START Records for this task

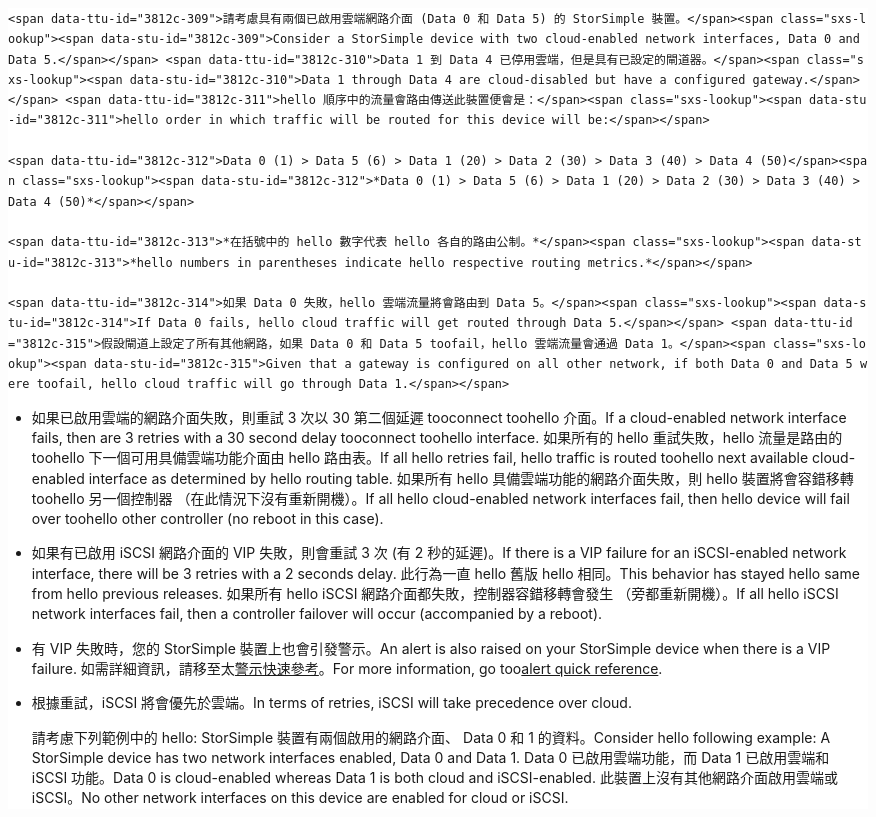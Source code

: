     <span data-ttu-id="3812c-309">請考慮具有兩個已啟用雲端網路介面 (Data 0 和 Data 5) 的 StorSimple 裝置。</span><span class="sxs-lookup"><span data-stu-id="3812c-309">Consider a StorSimple device with two cloud-enabled network interfaces, Data 0 and Data 5.</span></span> <span data-ttu-id="3812c-310">Data 1 到 Data 4 已停用雲端，但是具有已設定的閘道器。</span><span class="sxs-lookup"><span data-stu-id="3812c-310">Data 1 through Data 4 are cloud-disabled but have a configured gateway.</span></span> <span data-ttu-id="3812c-311">hello 順序中的流量會路由傳送此裝置便會是：</span><span class="sxs-lookup"><span data-stu-id="3812c-311">hello order in which traffic will be routed for this device will be:</span></span>
  
    <span data-ttu-id="3812c-312">Data 0 (1) > Data 5 (6) > Data 1 (20) > Data 2 (30) > Data 3 (40) > Data 4 (50)</span><span class="sxs-lookup"><span data-stu-id="3812c-312">*Data 0 (1) > Data 5 (6) > Data 1 (20) > Data 2 (30) > Data 3 (40) > Data 4 (50)*</span></span>
  
    <span data-ttu-id="3812c-313">*在括號中的 hello 數字代表 hello 各自的路由公制。*</span><span class="sxs-lookup"><span data-stu-id="3812c-313">*hello numbers in parentheses indicate hello respective routing metrics.*</span></span>
  
    <span data-ttu-id="3812c-314">如果 Data 0 失敗，hello 雲端流量將會路由到 Data 5。</span><span class="sxs-lookup"><span data-stu-id="3812c-314">If Data 0 fails, hello cloud traffic will get routed through Data 5.</span></span> <span data-ttu-id="3812c-315">假設閘道上設定了所有其他網路，如果 Data 0 和 Data 5 toofail，hello 雲端流量會通過 Data 1。</span><span class="sxs-lookup"><span data-stu-id="3812c-315">Given that a gateway is configured on all other network, if both Data 0 and Data 5 were toofail, hello cloud traffic will go through Data 1.</span></span>
* <span data-ttu-id="3812c-316">如果已啟用雲端的網路介面失敗，則重試 3 次以 30 第二個延遲 tooconnect toohello 介面。</span><span class="sxs-lookup"><span data-stu-id="3812c-316">If a cloud-enabled network interface fails, then are 3 retries with a 30 second delay tooconnect toohello interface.</span></span> <span data-ttu-id="3812c-317">如果所有的 hello 重試失敗，hello 流量是路由的 toohello 下一個可用具備雲端功能介面由 hello 路由表。</span><span class="sxs-lookup"><span data-stu-id="3812c-317">If all hello retries fail, hello traffic is routed toohello next available cloud-enabled interface as determined by hello routing table.</span></span> <span data-ttu-id="3812c-318">如果所有 hello 具備雲端功能的網路介面失敗，則 hello 裝置將會容錯移轉 toohello 另一個控制器 （在此情況下沒有重新開機）。</span><span class="sxs-lookup"><span data-stu-id="3812c-318">If all hello cloud-enabled network interfaces fail, then hello device will fail over toohello other controller (no reboot in this case).</span></span>
* <span data-ttu-id="3812c-319">如果有已啟用 iSCSI 網路介面的 VIP 失敗，則會重試 3 次 (有 2 秒的延遲)。</span><span class="sxs-lookup"><span data-stu-id="3812c-319">If there is a VIP failure for an iSCSI-enabled network interface, there will be 3 retries with a 2 seconds delay.</span></span> <span data-ttu-id="3812c-320">此行為一直 hello 舊版 hello 相同。</span><span class="sxs-lookup"><span data-stu-id="3812c-320">This behavior has stayed hello same from hello previous releases.</span></span> <span data-ttu-id="3812c-321">如果所有 hello iSCSI 網路介面都失敗，控制器容錯移轉會發生 （旁都重新開機）。</span><span class="sxs-lookup"><span data-stu-id="3812c-321">If all hello iSCSI network interfaces fail, then a controller failover will occur (accompanied by a reboot).</span></span>
* <span data-ttu-id="3812c-322">有 VIP 失敗時，您的 StorSimple 裝置上也會引發警示。</span><span class="sxs-lookup"><span data-stu-id="3812c-322">An alert is also raised on your StorSimple device when there is a VIP failure.</span></span> <span data-ttu-id="3812c-323">如需詳細資訊，請移至太[警示快速參考](storsimple-8000-manage-alerts.md)。</span><span class="sxs-lookup"><span data-stu-id="3812c-323">For more information, go too[alert quick reference](storsimple-8000-manage-alerts.md).</span></span>
* <span data-ttu-id="3812c-324">根據重試，iSCSI 將會優先於雲端。</span><span class="sxs-lookup"><span data-stu-id="3812c-324">In terms of retries, iSCSI will take precedence over cloud.</span></span>
  
    <span data-ttu-id="3812c-325">請考慮下列範例中的 hello: StorSimple 裝置有兩個啟用的網路介面、 Data 0 和 1 的資料。</span><span class="sxs-lookup"><span data-stu-id="3812c-325">Consider hello following example: A StorSimple device has two network interfaces enabled, Data 0 and Data 1.</span></span> <span data-ttu-id="3812c-326">Data 0 已啟用雲端功能，而 Data 1 已啟用雲端和 iSCSI 功能。</span><span class="sxs-lookup"><span data-stu-id="3812c-326">Data 0 is cloud-enabled whereas Data 1 is both cloud and iSCSI-enabled.</span></span> <span data-ttu-id="3812c-327">此裝置上沒有其他網路介面啟用雲端或 iSCSI。</span><span class="sxs-lookup"><span data-stu-id="3812c-327">No other network interfaces on this device are enabled for cloud or iSCSI.</span></span>
  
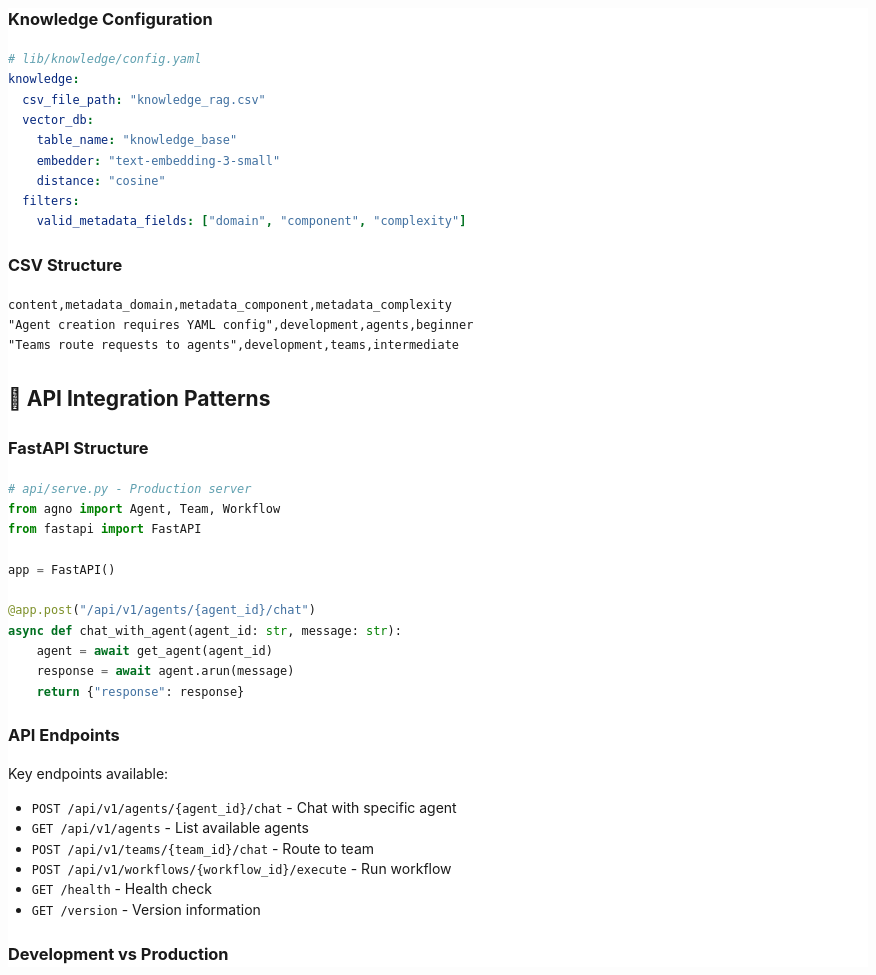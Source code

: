 ### Knowledge Configuration

```yaml
# lib/knowledge/config.yaml
knowledge:
  csv_file_path: "knowledge_rag.csv"
  vector_db:
    table_name: "knowledge_base"
    embedder: "text-embedding-3-small"
    distance: "cosine"
  filters:
    valid_metadata_fields: ["domain", "component", "complexity"]
```

### CSV Structure

```csv
content,metadata_domain,metadata_component,metadata_complexity
"Agent creation requires YAML config",development,agents,beginner
"Teams route requests to agents",development,teams,intermediate
```

## 🚀 API Integration Patterns

### FastAPI Structure

```python
# api/serve.py - Production server
from agno import Agent, Team, Workflow
from fastapi import FastAPI

app = FastAPI()

@app.post("/api/v1/agents/{agent_id}/chat")
async def chat_with_agent(agent_id: str, message: str):
    agent = await get_agent(agent_id)
    response = await agent.arun(message)
    return {"response": response}
```

### API Endpoints

Key endpoints available:
- `POST /api/v1/agents/{agent_id}/chat` - Chat with specific agent
- `GET /api/v1/agents` - List available agents
- `POST /api/v1/teams/{team_id}/chat` - Route to team
- `POST /api/v1/workflows/{workflow_id}/execute` - Run workflow
- `GET /health` - Health check
- `GET /version` - Version information

### Development vs Production
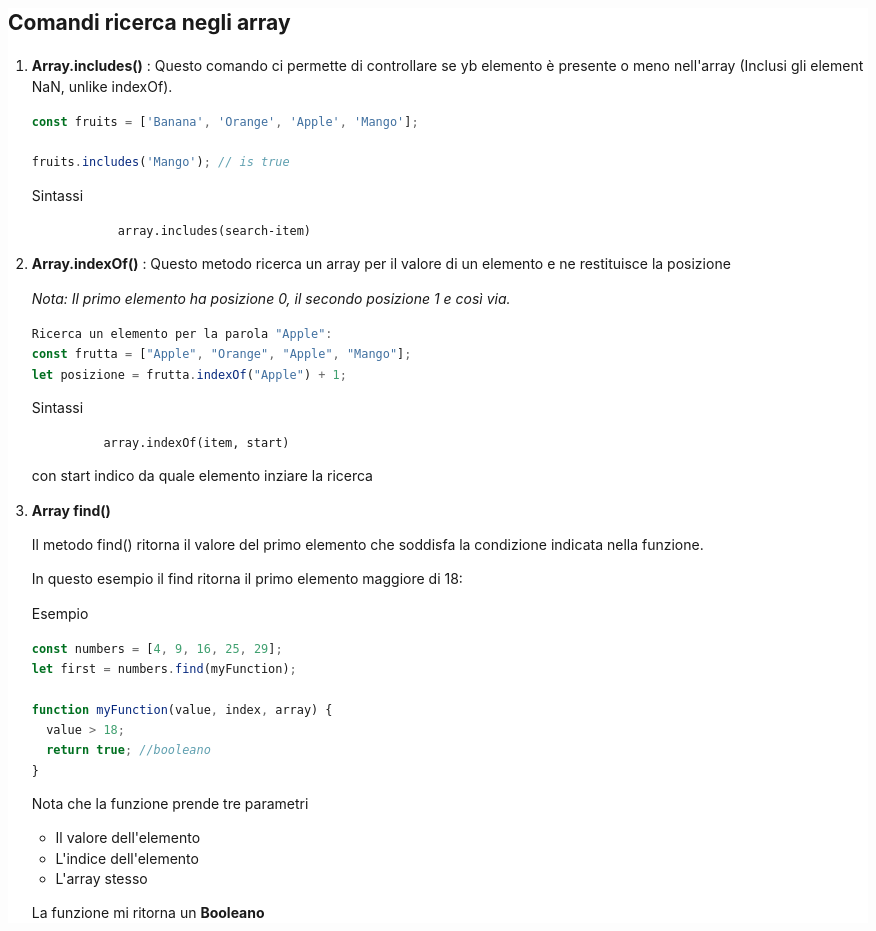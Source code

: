  ## Comandi ricerca negli array

  1.  **Array.includes()** :
      Questo comando ci permette di controllare se yb elemento è presente o meno nell'array (Inclusi gli element NaN, unlike indexOf).

      ```javascript
      const fruits = ['Banana', 'Orange', 'Apple', 'Mango'];

      fruits.includes('Mango'); // is true
      ```

      Sintassi

                      array.includes(search-item)

  2.  **Array.indexOf()** :
      Questo metodo ricerca un array per il valore di un elemento e ne restituisce la posizione

      _Nota: Il primo elemento ha posizione 0, il secondo posizione 1 e così via._

      ```javascript
      Ricerca un elemento per la parola "Apple":
      const frutta = ["Apple", "Orange", "Apple", "Mango"];
      let posizione = frutta.indexOf("Apple") + 1;
      ```

      Sintassi

                    array.indexOf(item, start)

      con start indico da quale elemento inziare la ricerca

  3.  **Array find()**

      Il metodo find() ritorna il valore del primo elemento che soddisfa la condizione indicata nella funzione.

      In questo esempio il find ritorna il primo elemento maggiore di 18:

      Esempio

      ```javascript
      const numbers = [4, 9, 16, 25, 29];
      let first = numbers.find(myFunction);

      function myFunction(value, index, array) {
        value > 18;
        return true; //booleano
      }
      ```

      Nota che la funzione prende tre parametri

      - Il valore dell'elemento
      - L'indice dell'elemento
      - L'array stesso

      La funzione mi ritorna un **Booleano**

END Records for this task

- **Problem statement**
Although the records above contain pictures, the copy should hold only the lines from their start through the line containing "respective routing metrics.*</span></span>", each exactly as written, and none of the pictures.

- **Result**
Source code

:     <span data-ttu-id="3812c-309">請考慮具有兩個已啟用雲端網路介面 (Data 0 和 Data 5) 的 StorSimple 裝置。</span><span class="sxs-lookup"><span data-stu-id="3812c-309">Consider a StorSimple device with two cloud-enabled network interfaces, Data 0 and Data 5.</span></span> <span data-ttu-id="3812c-310">Data 1 到 Data 4 已停用雲端，但是具有已設定的閘道器。</span><span class="sxs-lookup"><span data-stu-id="3812c-310">Data 1 through Data 4 are cloud-disabled but have a configured gateway.</span></span> <span data-ttu-id="3812c-311">hello 順序中的流量會路由傳送此裝置便會是：</span><span class="sxs-lookup"><span data-stu-id="3812c-311">hello order in which traffic will be routed for this device will be:</span></span>
  
    <span data-ttu-id="3812c-312">Data 0 (1) > Data 5 (6) > Data 1 (20) > Data 2 (30) > Data 3 (40) > Data 4 (50)</span><span class="sxs-lookup"><span data-stu-id="3812c-312">*Data 0 (1) > Data 5 (6) > Data 1 (20) > Data 2 (30) > Data 3 (40) > Data 4 (50)*</span></span>
  
    <span data-ttu-id="3812c-313">*在括號中的 hello 數字代表 hello 各自的路由公制。*</span><span class="sxs-lookup"><span data-stu-id="3812c-313">*hello numbers in parentheses indicate hello respective routing metrics.*</span></span>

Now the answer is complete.